Thing is, while the Nazi's may have been attempting to BREAK the Jews by deliberately working to rob them of meaning, the Jews learned WORK ETHIC and used the work they did in Auschwitz to become brick layers, carpenters, etc.

Then he told me about how in the military, they deliberately train you to dig a hole, dig another hole, fill the second hole with dirt from the first hole, etc. until they have the rudimentary skills to make a foxhole.

It's like the "Wax on, wax off" thing from Karate kid! Daniel didn't see how waxing on and off over and over again had anything to do with anything until he learned to apply it to something (in this case, Karate)

A guitarist does fingering exercises which do not in and of themselves create music, but help build fingering strength for playing.

Dad learned all this first making sets in theater class.

Difference is, these tasks tend to have an intended training purpose.

The Jews were DELIBERATELY given work that was made to seem as if it had no meaning, yet they had the power to GIVE it meaning by figuring out how they could apply it to meaningful work!

So all that busywork, from classwork and homework, to TPS reports, to being told by the boss to "Look busy" by fake cleaning an already clean table surface so the customers don't see you "lounging" can all be imbued with whatever meaning we choose to apply to it. We can CREATE a use for the things we do!

My parents have both made some majour contributions to this healing and transmutation process.

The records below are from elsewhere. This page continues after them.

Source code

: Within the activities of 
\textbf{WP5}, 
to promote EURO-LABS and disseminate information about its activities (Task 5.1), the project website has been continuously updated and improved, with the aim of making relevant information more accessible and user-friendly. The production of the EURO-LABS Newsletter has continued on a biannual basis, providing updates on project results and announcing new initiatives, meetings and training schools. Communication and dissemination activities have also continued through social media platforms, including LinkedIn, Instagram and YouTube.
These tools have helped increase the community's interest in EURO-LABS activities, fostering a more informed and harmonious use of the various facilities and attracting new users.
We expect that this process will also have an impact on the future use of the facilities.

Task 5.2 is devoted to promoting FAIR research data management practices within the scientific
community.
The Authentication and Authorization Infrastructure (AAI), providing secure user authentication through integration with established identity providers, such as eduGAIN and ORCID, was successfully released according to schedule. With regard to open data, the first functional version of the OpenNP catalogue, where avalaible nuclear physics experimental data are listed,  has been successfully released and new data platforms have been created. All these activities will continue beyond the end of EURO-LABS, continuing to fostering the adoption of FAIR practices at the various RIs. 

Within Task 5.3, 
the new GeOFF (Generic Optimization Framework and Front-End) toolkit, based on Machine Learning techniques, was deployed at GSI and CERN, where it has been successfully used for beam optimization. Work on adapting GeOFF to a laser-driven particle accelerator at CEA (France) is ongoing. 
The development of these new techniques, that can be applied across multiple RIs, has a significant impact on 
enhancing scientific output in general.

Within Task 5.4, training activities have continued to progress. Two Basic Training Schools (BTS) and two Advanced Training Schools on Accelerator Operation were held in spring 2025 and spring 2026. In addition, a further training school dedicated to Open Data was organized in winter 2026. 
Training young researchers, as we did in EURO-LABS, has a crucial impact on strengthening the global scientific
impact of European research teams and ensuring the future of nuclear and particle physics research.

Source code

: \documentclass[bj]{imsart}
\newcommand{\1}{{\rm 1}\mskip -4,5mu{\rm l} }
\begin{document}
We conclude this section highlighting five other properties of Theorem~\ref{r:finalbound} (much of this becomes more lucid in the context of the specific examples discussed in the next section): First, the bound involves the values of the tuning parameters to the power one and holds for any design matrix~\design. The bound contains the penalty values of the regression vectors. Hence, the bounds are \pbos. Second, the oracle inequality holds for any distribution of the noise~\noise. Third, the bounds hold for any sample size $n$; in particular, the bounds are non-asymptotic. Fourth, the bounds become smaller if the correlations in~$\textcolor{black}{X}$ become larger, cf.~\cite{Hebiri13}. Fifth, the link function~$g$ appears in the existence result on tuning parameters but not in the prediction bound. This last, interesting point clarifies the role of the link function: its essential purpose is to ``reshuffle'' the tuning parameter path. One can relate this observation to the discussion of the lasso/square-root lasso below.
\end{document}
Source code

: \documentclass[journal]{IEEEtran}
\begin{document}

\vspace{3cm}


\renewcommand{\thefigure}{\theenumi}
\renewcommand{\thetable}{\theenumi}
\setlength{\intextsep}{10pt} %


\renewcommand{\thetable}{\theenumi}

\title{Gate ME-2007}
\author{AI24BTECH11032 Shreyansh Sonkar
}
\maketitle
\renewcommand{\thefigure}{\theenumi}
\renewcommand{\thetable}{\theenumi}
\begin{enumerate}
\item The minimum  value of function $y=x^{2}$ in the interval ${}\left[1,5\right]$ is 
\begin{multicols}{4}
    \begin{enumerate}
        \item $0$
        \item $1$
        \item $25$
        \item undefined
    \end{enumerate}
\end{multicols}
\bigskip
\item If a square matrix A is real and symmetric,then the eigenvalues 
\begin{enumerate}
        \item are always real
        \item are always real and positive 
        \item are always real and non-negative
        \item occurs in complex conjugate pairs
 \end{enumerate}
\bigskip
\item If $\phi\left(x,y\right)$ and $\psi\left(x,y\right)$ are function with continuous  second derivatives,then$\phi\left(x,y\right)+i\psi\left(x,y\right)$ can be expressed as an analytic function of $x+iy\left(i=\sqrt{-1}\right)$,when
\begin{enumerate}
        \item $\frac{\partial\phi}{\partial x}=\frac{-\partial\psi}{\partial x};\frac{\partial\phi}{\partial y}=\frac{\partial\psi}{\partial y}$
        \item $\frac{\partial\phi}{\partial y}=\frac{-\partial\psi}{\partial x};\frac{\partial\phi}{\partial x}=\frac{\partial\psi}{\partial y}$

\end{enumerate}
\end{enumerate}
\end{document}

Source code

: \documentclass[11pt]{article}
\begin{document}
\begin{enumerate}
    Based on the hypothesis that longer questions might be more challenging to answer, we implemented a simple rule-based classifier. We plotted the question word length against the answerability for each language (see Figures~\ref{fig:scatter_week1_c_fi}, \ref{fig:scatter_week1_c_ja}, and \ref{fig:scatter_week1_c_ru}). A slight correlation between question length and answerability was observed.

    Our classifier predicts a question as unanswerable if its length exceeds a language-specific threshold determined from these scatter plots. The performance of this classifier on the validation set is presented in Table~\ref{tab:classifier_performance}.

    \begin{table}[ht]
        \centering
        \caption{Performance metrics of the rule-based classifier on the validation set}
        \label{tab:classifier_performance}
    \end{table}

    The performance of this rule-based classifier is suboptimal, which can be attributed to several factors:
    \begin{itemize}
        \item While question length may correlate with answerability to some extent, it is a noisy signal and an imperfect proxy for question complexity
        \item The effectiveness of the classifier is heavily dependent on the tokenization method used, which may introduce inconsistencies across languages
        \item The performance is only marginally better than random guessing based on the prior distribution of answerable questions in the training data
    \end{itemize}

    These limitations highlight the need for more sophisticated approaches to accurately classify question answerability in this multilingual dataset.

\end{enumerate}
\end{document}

And now, I leave my computer to GET BACK TO WORK. And I'm EXCITED about it! HAPPY about it!

Because all this healing/transmutation is completed with APPLICATION, and if NOTHING ELSE, we can earnestly use taking pride in our work (even if mindless busywork) in order to build the right attitude which will serve us in the future, and in doing so, create meaning which serves us in the present. We become the captains of our own souls! Thank you all for helping me in this healing/transmutation process!

Back to work now BigSmile
Well done!!
You got it. I’m so happy for you.

I should also say that the TESOL thing might feel to you as “less” than being a healer but healers are needed every where. I do a very physical, some what antithesis of my preference job providing a service for rich entitled people.... not all of them are entitled but still one might say it’s not using my “light worker” side. The truth is the opposite my skill just gets me to people that otherwise would not come across someone who is a good deal healed and awake.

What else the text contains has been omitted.